WORK INSTRUCTION: When the word "loan" shows up in a line of the records below, copy that line.

Plain-text document sources:
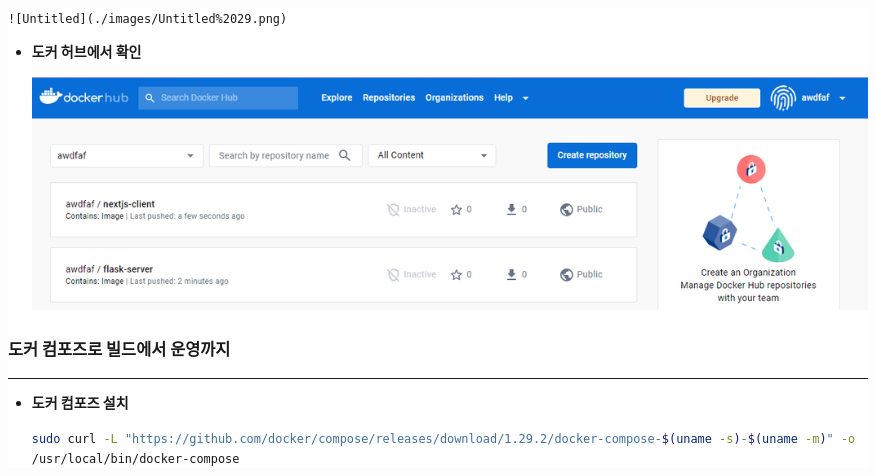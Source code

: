    ![Untitled](./images/Untitled%2029.png)
    
- **도커 허브에서 확인**
    
    ![Untitled](./images/Untitled%2030.png)
    

### 도커 컴포즈로 빌드에서 운영까지

---

- **도커 컴포즈 설치**
    
    ```bash
    sudo curl -L "https://github.com/docker/compose/releases/download/1.29.2/docker-compose-$(uname -s)-$(uname -m)" -o /usr/local/bin/docker-compose
    ```
    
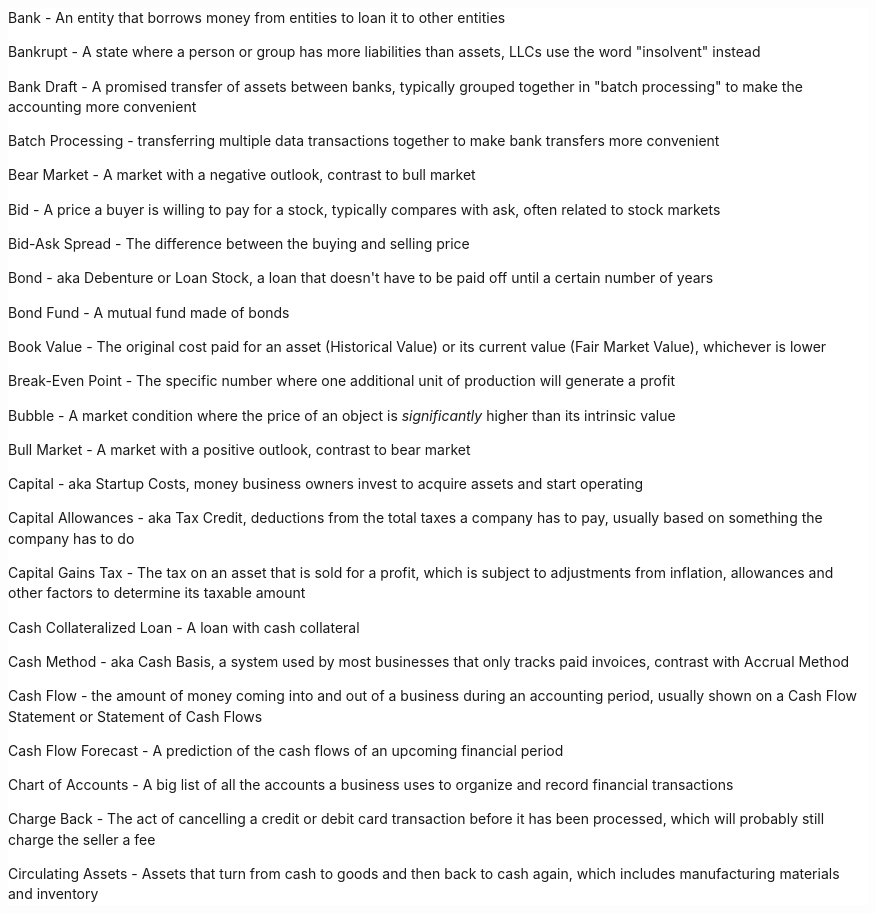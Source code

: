 Bank - An entity that borrows money from entities to loan it to other entities

Bankrupt - A state where a person or group has more liabilities than assets, LLCs use the word "insolvent" instead

Bank Draft - A promised transfer of assets between banks, typically grouped together in "batch processing" to make the accounting more convenient

Batch Processing - transferring multiple data transactions together to make bank transfers more convenient

Bear Market - A market with a negative outlook, contrast to bull market

Bid - A price a buyer is willing to pay for a stock, typically compares with ask, often related to stock markets

Bid-Ask Spread - The difference between the buying and selling price

Bond - aka Debenture or Loan Stock, a loan that doesn't have to be paid off until a certain number of years

Bond Fund - A mutual fund made of bonds

Book Value - The original cost paid for an asset (Historical Value) or its current value (Fair Market Value), whichever is lower

Break-Even Point - The specific number where one additional unit of production will generate a profit

Bubble - A market condition where the price of an object is *significantly* higher than its intrinsic value

Bull Market - A market with a positive outlook, contrast to bear market

Capital - aka Startup Costs, money business owners invest to acquire assets and start operating

Capital Allowances - aka Tax Credit, deductions from the total taxes a company has to pay, usually based on something the company has to do

Capital Gains Tax - The tax on an asset that is sold for a profit, which is subject to adjustments from inflation, allowances and other factors to determine its taxable amount

Cash Collateralized Loan - A loan with cash collateral

Cash Method - aka Cash Basis, a system used by most businesses that only tracks paid invoices, contrast with Accrual Method

Cash Flow - the amount of money coming into and out of a business during an accounting period, usually shown on a Cash Flow Statement or Statement of Cash Flows

Cash Flow Forecast - A prediction of the cash flows of an upcoming financial period

Chart of Accounts - A big list of all the accounts a business uses to organize and record financial transactions

Charge Back - The act of cancelling a credit or debit card transaction before it has been processed, which will probably still charge the seller a fee

Circulating Assets - Assets that turn from cash to goods and then back to cash again, which includes manufacturing materials and inventory
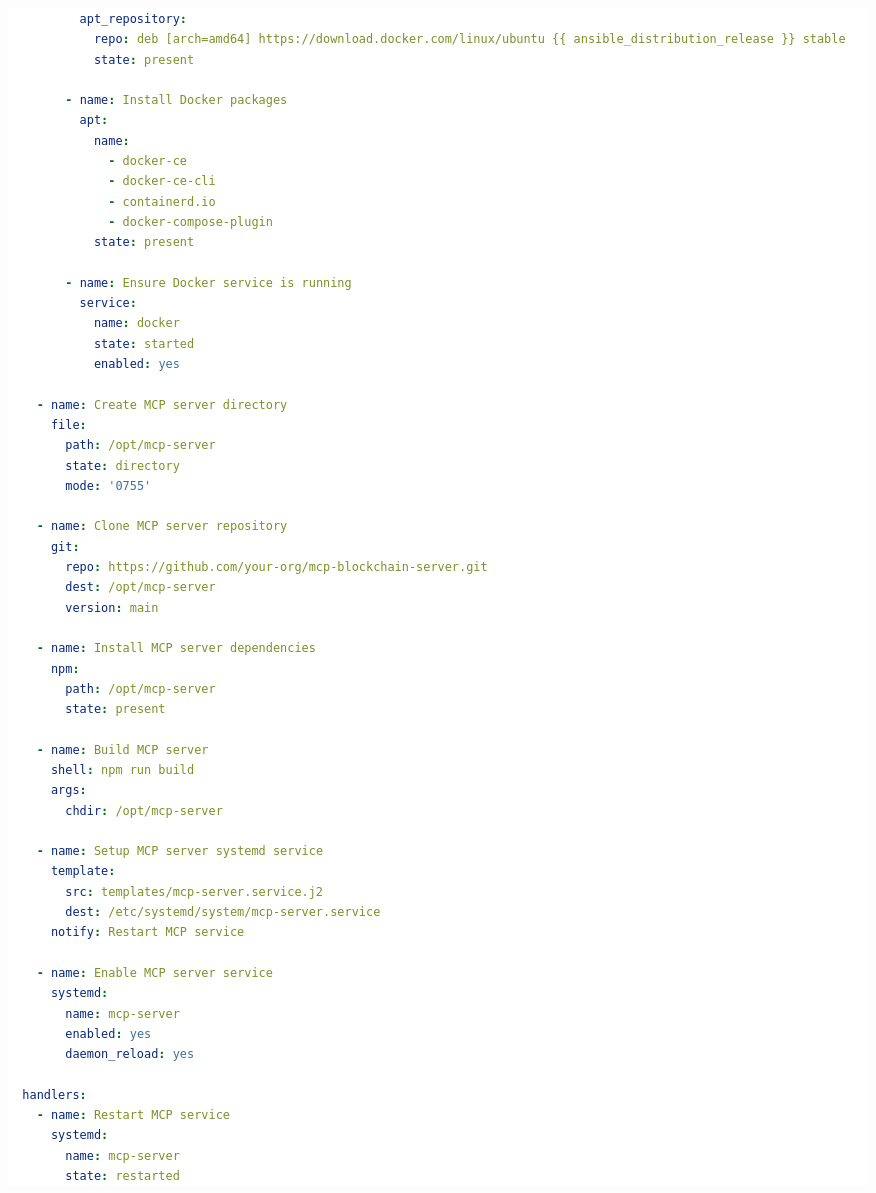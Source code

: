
 ```yaml
          apt_repository:
            repo: deb [arch=amd64] https://download.docker.com/linux/ubuntu {{ ansible_distribution_release }} stable
            state: present

        - name: Install Docker packages
          apt:
            name:
              - docker-ce
              - docker-ce-cli
              - containerd.io
              - docker-compose-plugin
            state: present

        - name: Ensure Docker service is running
          service:
            name: docker
            state: started
            enabled: yes

    - name: Create MCP server directory
      file:
        path: /opt/mcp-server
        state: directory
        mode: '0755'

    - name: Clone MCP server repository
      git:
        repo: https://github.com/your-org/mcp-blockchain-server.git
        dest: /opt/mcp-server
        version: main

    - name: Install MCP server dependencies
      npm:
        path: /opt/mcp-server
        state: present

    - name: Build MCP server
      shell: npm run build
      args:
        chdir: /opt/mcp-server

    - name: Setup MCP server systemd service
      template:
        src: templates/mcp-server.service.j2
        dest: /etc/systemd/system/mcp-server.service
      notify: Restart MCP service

    - name: Enable MCP server service
      systemd:
        name: mcp-server
        enabled: yes
        daemon_reload: yes

  handlers:
    - name: Restart MCP service
      systemd:
        name: mcp-server
        state: restarted
```
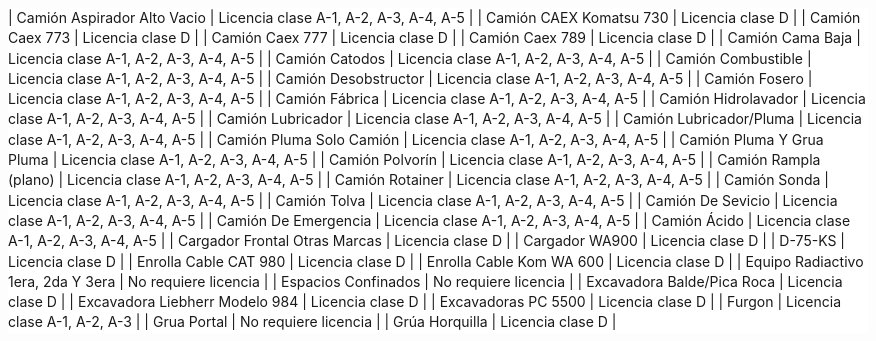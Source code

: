 | Camión Aspirador Alto Vacio        | Licencia clase A-1, A-2, A-3, A-4, A-5    |
| Camión CAEX Komatsu 730            | Licencia clase D                          |
| Camión Caex 773                    | Licencia clase D                          |
| Camión Caex 777                    | Licencia clase D                          |
| Camión Caex 789                    | Licencia clase D                          |
| Camión Cama Baja                   | Licencia clase A-1, A-2, A-3, A-4, A-5    |
| Camión Catodos                     | Licencia clase A-1, A-2, A-3, A-4, A-5    |
| Camión Combustible                 | Licencia clase A-1, A-2, A-3, A-4, A-5    |
| Camión Desobstructor               | Licencia clase A-1, A-2, A-3, A-4, A-5    |
| Camión Fosero                      | Licencia clase A-1, A-2, A-3, A-4, A-5    |
| Camión Fábrica                     | Licencia clase A-1, A-2, A-3, A-4, A-5    |
| Camión Hidrolavador                | Licencia clase A-1, A-2, A-3, A-4, A-5    |
| Camión Lubricador                  | Licencia clase A-1, A-2, A-3, A-4, A-5    |
| Camión Lubricador/Pluma            | Licencia clase A-1, A-2, A-3, A-4, A-5    |
| Camión Pluma Solo Camión           | Licencia clase A-1, A-2, A-3, A-4, A-5    |
| Camión Pluma Y Grua Pluma          | Licencia clase A-1, A-2, A-3, A-4, A-5    |
| Camión Polvorín                    | Licencia clase A-1, A-2, A-3, A-4, A-5    |
| Camión Rampla (plano)              | Licencia clase A-1, A-2, A-3, A-4, A-5    |
| Camión Rotainer                    | Licencia clase A-1, A-2, A-3, A-4, A-5    |
| Camión Sonda                       | Licencia clase A-1, A-2, A-3, A-4, A-5    |
| Camión Tolva                       | Licencia clase A-1, A-2, A-3, A-4, A-5    |
| Camión De Sevicio                  | Licencia clase A-1, A-2, A-3, A-4, A-5    |
| Camión De Emergencia               | Licencia clase A-1, A-2, A-3, A-4, A-5    |
| Camión Ácido                       | Licencia clase A-1, A-2, A-3, A-4, A-5    |
| Cargador Frontal Otras Marcas      | Licencia clase D                          |
| Cargador WA900                     | Licencia clase D                          |
| D-75-KS                            | Licencia clase D                          |
| Enrolla Cable CAT 980              | Licencia clase D                          |
| Enrolla Cable Kom WA 600           | Licencia clase D                          |
| Equipo Radiactivo 1era, 2da Y 3era | No requiere licencia                      |
| Espacios Confinados                | No requiere licencia                      |
| Excavadora Balde/Pica Roca         | Licencia clase D                          |
| Excavadora Liebherr Modelo 984     | Licencia clase D                          |
| Excavadoras PC 5500                | Licencia clase D                          |
| Furgon                             | Licencia clase A-1, A-2, A-3              |
| Grua Portal                        | No requiere licencia                      |
| Grúa Horquilla                     | Licencia clase D                          |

ANSWER BOX:
: Bank - An entity that borrows money from entities to loan it to other entities
Bond - aka Debenture or Loan Stock, a loan that doesn't have to be paid off until a certain number of years
Cash Collateralized Loan - A loan with cash collateral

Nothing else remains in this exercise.